● PROBLEM REQUIREMENTS
Leave out the pictures and reproduce all of the data exactly.

● DATA TO PROCESS
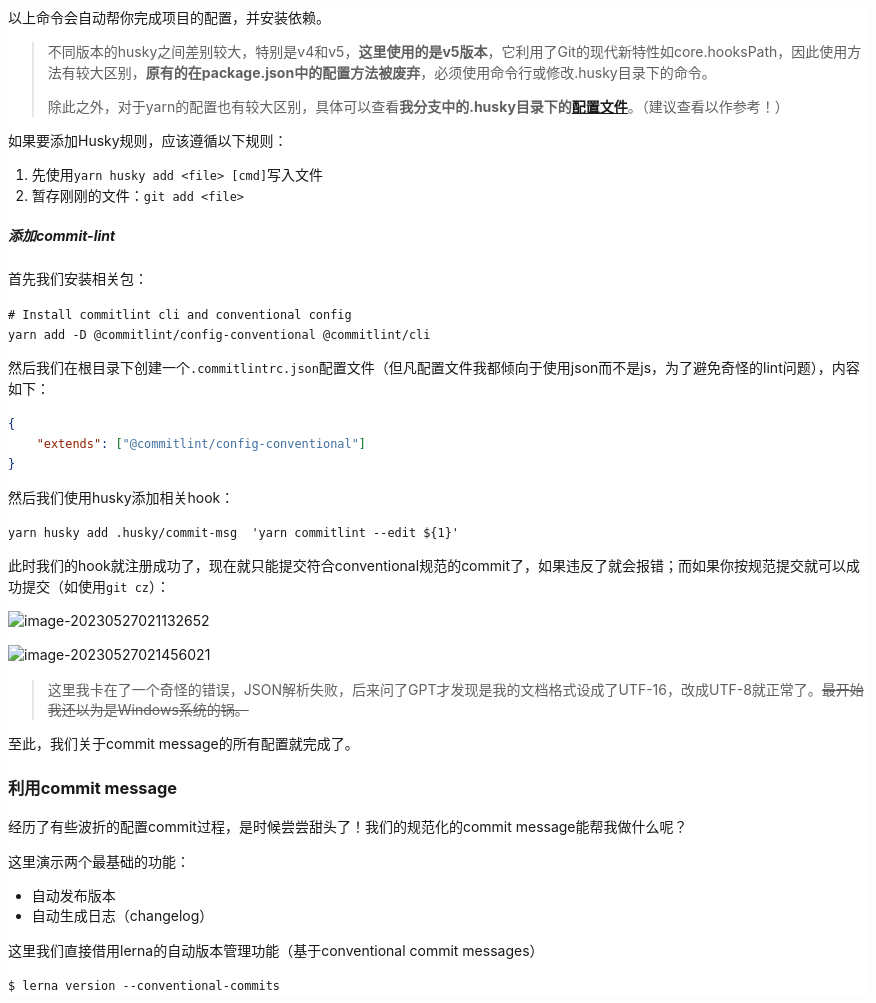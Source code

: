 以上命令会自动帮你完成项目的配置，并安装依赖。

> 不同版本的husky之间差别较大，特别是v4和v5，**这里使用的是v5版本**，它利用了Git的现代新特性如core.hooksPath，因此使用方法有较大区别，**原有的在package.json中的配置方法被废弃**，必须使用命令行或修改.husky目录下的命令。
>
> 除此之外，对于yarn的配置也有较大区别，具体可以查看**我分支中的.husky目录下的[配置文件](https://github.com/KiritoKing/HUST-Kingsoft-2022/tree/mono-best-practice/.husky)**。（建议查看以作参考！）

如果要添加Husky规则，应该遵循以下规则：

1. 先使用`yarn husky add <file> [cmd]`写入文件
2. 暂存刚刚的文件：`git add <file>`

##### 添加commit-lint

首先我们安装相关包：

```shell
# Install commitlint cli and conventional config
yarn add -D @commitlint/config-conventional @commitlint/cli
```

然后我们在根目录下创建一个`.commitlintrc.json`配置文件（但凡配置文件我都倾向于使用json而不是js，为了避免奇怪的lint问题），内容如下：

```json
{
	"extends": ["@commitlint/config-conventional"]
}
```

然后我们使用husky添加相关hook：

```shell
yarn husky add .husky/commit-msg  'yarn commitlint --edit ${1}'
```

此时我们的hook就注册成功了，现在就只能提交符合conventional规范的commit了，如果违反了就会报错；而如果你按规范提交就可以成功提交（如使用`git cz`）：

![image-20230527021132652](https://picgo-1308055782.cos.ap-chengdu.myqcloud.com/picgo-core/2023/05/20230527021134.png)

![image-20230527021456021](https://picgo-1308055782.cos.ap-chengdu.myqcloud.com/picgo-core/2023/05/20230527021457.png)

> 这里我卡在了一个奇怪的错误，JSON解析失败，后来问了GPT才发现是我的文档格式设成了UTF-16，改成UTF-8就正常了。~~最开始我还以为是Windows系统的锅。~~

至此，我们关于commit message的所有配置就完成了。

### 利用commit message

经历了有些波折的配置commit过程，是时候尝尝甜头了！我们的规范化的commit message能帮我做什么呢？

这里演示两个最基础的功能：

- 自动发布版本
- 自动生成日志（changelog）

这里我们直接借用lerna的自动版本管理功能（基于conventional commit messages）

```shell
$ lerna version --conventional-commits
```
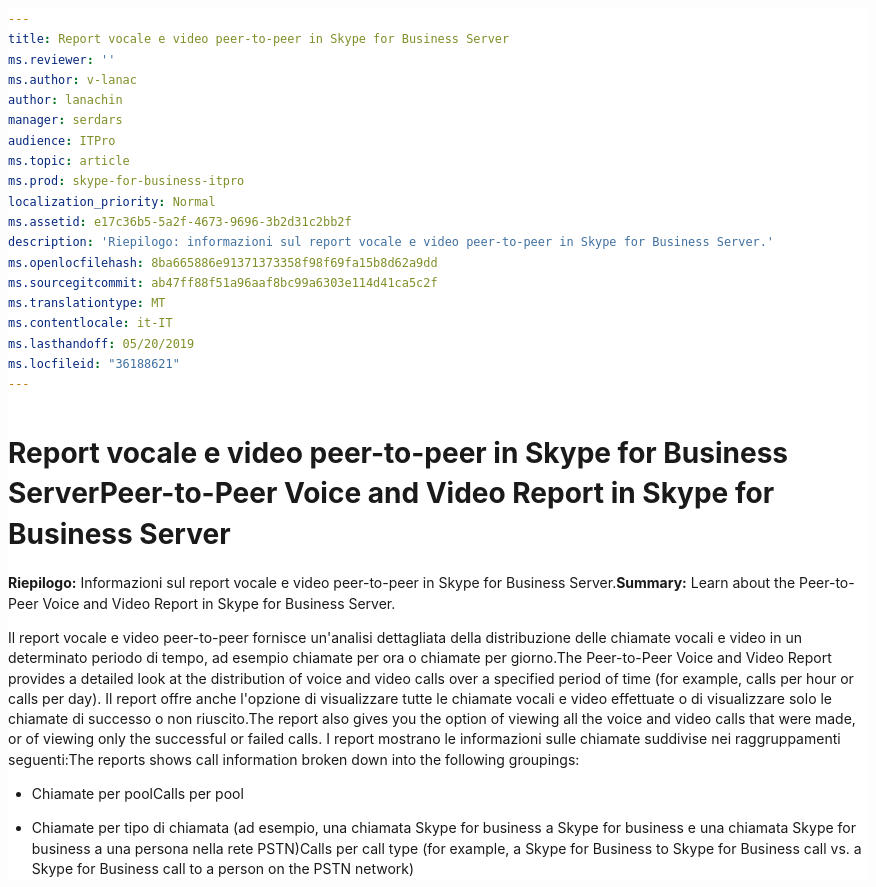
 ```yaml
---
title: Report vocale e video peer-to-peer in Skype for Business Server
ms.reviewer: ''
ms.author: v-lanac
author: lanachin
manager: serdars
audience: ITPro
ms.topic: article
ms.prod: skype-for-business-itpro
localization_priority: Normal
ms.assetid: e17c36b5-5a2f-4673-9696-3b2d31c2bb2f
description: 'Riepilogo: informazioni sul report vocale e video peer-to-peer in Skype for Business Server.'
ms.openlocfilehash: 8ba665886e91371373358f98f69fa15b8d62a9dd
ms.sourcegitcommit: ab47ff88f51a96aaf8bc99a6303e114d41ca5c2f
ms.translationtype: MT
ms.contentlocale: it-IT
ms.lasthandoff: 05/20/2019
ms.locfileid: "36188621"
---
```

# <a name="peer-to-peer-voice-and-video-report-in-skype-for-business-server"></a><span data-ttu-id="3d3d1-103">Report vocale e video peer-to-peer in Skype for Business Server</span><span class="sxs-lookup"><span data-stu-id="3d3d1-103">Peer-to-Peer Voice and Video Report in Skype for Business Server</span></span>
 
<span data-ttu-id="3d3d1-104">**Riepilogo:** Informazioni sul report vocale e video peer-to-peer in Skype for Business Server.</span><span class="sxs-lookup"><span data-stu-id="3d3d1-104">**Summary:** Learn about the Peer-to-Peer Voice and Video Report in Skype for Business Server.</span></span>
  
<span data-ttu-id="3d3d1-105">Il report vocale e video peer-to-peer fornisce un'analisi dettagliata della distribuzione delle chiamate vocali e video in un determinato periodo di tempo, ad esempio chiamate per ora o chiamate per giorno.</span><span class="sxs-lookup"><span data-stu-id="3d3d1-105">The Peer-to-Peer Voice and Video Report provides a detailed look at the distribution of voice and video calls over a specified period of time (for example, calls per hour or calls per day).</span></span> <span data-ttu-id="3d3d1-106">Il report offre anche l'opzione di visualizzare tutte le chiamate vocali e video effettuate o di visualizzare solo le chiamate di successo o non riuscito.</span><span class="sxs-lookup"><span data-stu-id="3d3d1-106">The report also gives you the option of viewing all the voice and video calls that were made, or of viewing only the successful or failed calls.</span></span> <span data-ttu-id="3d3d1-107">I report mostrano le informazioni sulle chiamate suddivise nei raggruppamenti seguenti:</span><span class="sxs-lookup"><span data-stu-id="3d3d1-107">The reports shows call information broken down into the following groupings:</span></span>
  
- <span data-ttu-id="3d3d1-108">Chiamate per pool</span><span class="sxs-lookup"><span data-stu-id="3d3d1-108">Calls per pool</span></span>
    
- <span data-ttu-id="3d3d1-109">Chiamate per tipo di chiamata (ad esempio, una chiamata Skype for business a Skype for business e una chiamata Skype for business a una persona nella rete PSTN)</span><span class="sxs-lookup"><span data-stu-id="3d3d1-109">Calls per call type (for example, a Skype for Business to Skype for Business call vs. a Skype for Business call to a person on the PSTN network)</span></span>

● REPLY
Source code

: 以上命令会自动帮你完成项目的配置，并安装依赖。

> 不同版本的husky之间差别较大，特别是v4和v5，**这里使用的是v5版本**，它利用了Git的现代新特性如core.hooksPath，因此使用方法有较大区别，**原有的在package.json中的配置方法被废弃**，必须使用命令行或修改.husky目录下的命令。
>
> 除此之外，对于yarn的配置也有较大区别，具体可以查看**我分支中的.husky目录下的[配置文件](https://github.com/KiritoKing/HUST-Kingsoft-2022/tree/mono-best-practice/.husky)**。（建议查看以作参考！）

如果要添加Husky规则，应该遵循以下规则：

1. 先使用`yarn husky add <file> [cmd]`写入文件
2. 暂存刚刚的文件：`git add <file>`

##### 添加commit-lint

首先我们安装相关包：

```shell
# Install commitlint cli and conventional config
yarn add -D @commitlint/config-conventional @commitlint/cli
```

然后我们在根目录下创建一个`.commitlintrc.json`配置文件（但凡配置文件我都倾向于使用json而不是js，为了避免奇怪的lint问题），内容如下：

```json
{
	"extends": ["@commitlint/config-conventional"]
}
```

然后我们使用husky添加相关hook：

```shell
yarn husky add .husky/commit-msg  'yarn commitlint --edit ${1}'
```

此时我们的hook就注册成功了，现在就只能提交符合conventional规范的commit了，如果违反了就会报错；而如果你按规范提交就可以成功提交（如使用`git cz`）：

![image-20230527021132652](https://picgo-1308055782.cos.ap-chengdu.myqcloud.com/picgo-core/2023/05/20230527021134.png)

![image-20230527021456021](https://picgo-1308055782.cos.ap-chengdu.myqcloud.com/picgo-core/2023/05/20230527021457.png)

> 这里我卡在了一个奇怪的错误，JSON解析失败，后来问了GPT才发现是我的文档格式设成了UTF-16，改成UTF-8就正常了。~~最开始我还以为是Windows系统的锅。~~

至此，我们关于commit message的所有配置就完成了。

### 利用commit message

经历了有些波折的配置commit过程，是时候尝尝甜头了！我们的规范化的commit message能帮我做什么呢？

这里演示两个最基础的功能：

- 自动发布版本
- 自动生成日志（changelog）

这里我们直接借用lerna的自动版本管理功能（基于conventional commit messages）

```shell
$ lerna version --conventional-commits
```
 ```yaml
---
title: Report vocale e video peer-to-peer in Skype for Business Server
ms.reviewer: ''
ms.author: v-lanac
author: lanachin
manager: serdars
audience: ITPro
ms.topic: article
ms.prod: skype-for-business-itpro
localization_priority: Normal
ms.assetid: e17c36b5-5a2f-4673-9696-3b2d31c2bb2f
description: 'Riepilogo: informazioni sul report vocale e video peer-to-peer in Skype for Business Server.'
ms.openlocfilehash: 8ba665886e91371373358f98f69fa15b8d62a9dd
ms.sourcegitcommit: ab47ff88f51a96aaf8bc99a6303e114d41ca5c2f
ms.translationtype: MT
ms.contentlocale: it-IT
ms.lasthandoff: 05/20/2019
ms.locfileid: "36188621"
---
```

# <a name="peer-to-peer-voice-and-video-report-in-skype-for-business-server"></a><span data-ttu-id="3d3d1-103">Report vocale e video peer-to-peer in Skype for Business Server</span><span class="sxs-lookup"><span data-stu-id="3d3d1-103">Peer-to-Peer Voice and Video Report in Skype for Business Server</span></span>
 
<span data-ttu-id="3d3d1-104">**Riepilogo:** Informazioni sul report vocale e video peer-to-peer in Skype for Business Server.</span><span class="sxs-lookup"><span data-stu-id="3d3d1-104">**Summary:** Learn about the Peer-to-Peer Voice and Video Report in Skype for Business Server.</span></span>
  
<span data-ttu-id="3d3d1-105">Il report vocale e video peer-to-peer fornisce un'analisi dettagliata della distribuzione delle chiamate vocali e video in un determinato periodo di tempo, ad esempio chiamate per ora o chiamate per giorno.</span><span class="sxs-lookup"><span data-stu-id="3d3d1-105">The Peer-to-Peer Voice and Video Report provides a detailed look at the distribution of voice and video calls over a specified period of time (for example, calls per hour or calls per day).</span></span> <span data-ttu-id="3d3d1-106">Il report offre anche l'opzione di visualizzare tutte le chiamate vocali e video effettuate o di visualizzare solo le chiamate di successo o non riuscito.</span><span class="sxs-lookup"><span data-stu-id="3d3d1-106">The report also gives you the option of viewing all the voice and video calls that were made, or of viewing only the successful or failed calls.</span></span> <span data-ttu-id="3d3d1-107">I report mostrano le informazioni sulle chiamate suddivise nei raggruppamenti seguenti:</span><span class="sxs-lookup"><span data-stu-id="3d3d1-107">The reports shows call information broken down into the following groupings:</span></span>
  
- <span data-ttu-id="3d3d1-108">Chiamate per pool</span><span class="sxs-lookup"><span data-stu-id="3d3d1-108">Calls per pool</span></span>
    
- <span data-ttu-id="3d3d1-109">Chiamate per tipo di chiamata (ad esempio, una chiamata Skype for business a Skype for business e una chiamata Skype for business a una persona nella rete PSTN)</span><span class="sxs-lookup"><span data-stu-id="3d3d1-109">Calls per call type (for example, a Skype for Business to Skype for Business call vs. a Skype for Business call to a person on the PSTN network)</span></span>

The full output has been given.